=== TRY IT ===
What lines below include the string "rowIndex"? Pick them out and copy them.

[Saved entries]
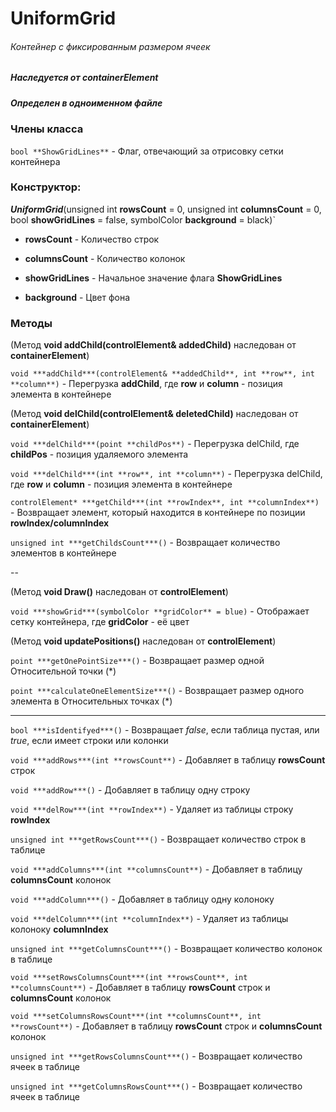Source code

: # UniformGrid
###### Контейнер с фиксированным размером ячеек
##### Наследуется от containerElement
##### Определен в одноименном файле


### Члены класса
`bool **ShowGridLines**` - Флаг, отвечающий за отрисовку сетки контейнера

### Конструктор:
***UniformGrid***(unsigned int **rowsCount** = 0, unsigned int **columnsCount** = 0, bool **showGridLines** = false, symbolColor **background** = black)`

* **rowsCount** - Количество строк

* **columnsCount** - Количество колонок

* **showGridLines** - Начальное значение флага **ShowGridLines**

* **background** - Цвет фона


### Методы
(Метод **void addChild(controlElement& addedChild)** наследован от **containerElement**)

`void ***addChild***(controlElement& **addedChild**, int **row**, int **column**)` - Перегрузка **addChild**, где **row** и **column** - позиция элемента в контейнере

(Метод **void delChild(controlElement& **deletedChild**)** наследован от **containerElement**)

`void ***delChild***(point **childPos**)` - Перегрузка delChild, где **childPos** - позиция удаляемого элемента

`void ***delChild***(int **row**, int **column**)` - Перегрузка delChild, где **row** и **column** - позиция элемента в контейнере

`controlElement* ***getChild***(int **rowIndex**, int **columnIndex**)` - Возвращает элемент, который находится в контейнере по позиции **rowIndex/columnIndex**

`unsigned int ***getChildsCount***()` - Возвращает количество элементов в контейнере

--

(Метод **void Draw()** наследован от **controlElement**)

`void ***showGrid***(symbolColor **gridColor** = blue)` - Отображает сетку контейнера, где **gridColor** - её цвет

(Метод **void updatePositions()** наследован от **controlElement**)

`point ***getOnePointSize***()` - Возвращает размер одной Относительной точки (*)

`point ***calculateOneElementSize***()` - Возвращает размер одного элемента в Относительных точках (*)

---

`bool ***isIdentifyed***()` - Возвращает *false*, если таблица пустая, или *true*, если имеет строки или колонки

`void ***addRows***(int **rowsCount**)` - Добавляет в таблицу **rowsCount** строк

`void ***addRow***()` - Добавляет в таблицу одну строку

`void ***delRow***(int **rowIndex**)` - Удаляет из таблицы строку **rowIndex**

`unsigned int ***getRowsCount***()` - Возвращает количество строк в таблице

`void ***addColumns***(int **columnsCount**)` - Добавляет в таблицу **columnsCount** колонок

`void ***addColumn***()` - Добавляет в таблицу одну колоноку

`void ***delColumn***(int **columnIndex**)` - Удаляет из таблицы колоноку **columnIndex**

`unsigned int ***getColumnsCount***()` - Возвращает количество колонок в таблице

`void ***setRowsColumnsCount***(int **rowsCount**, int **columnsCount**)` - Добавляет в таблицу **rowsCount** строк и **columnsCount** колонок

`void ***setColumnsRowsCount***(int **columnsCount**, int **rowsCount**)` - Добавляет в таблицу **rowsCount** строк и **columnsCount** колонок

`unsigned int ***getRowsColumnsCount***()` - Возвращает количество ячеек в таблице

`unsigned int ***getColumnsRowsCount***()` - Возвращает количество ячеек в таблице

=== RESULT OF THE EXERCISE ===
`controlElement* ***getChild***(int **rowIndex**, int **columnIndex**)` - Возвращает элемент, который находится в контейнере по позиции **rowIndex/columnIndex**
`void ***delRow***(int **rowIndex**)` - Удаляет из таблицы строку **rowIndex**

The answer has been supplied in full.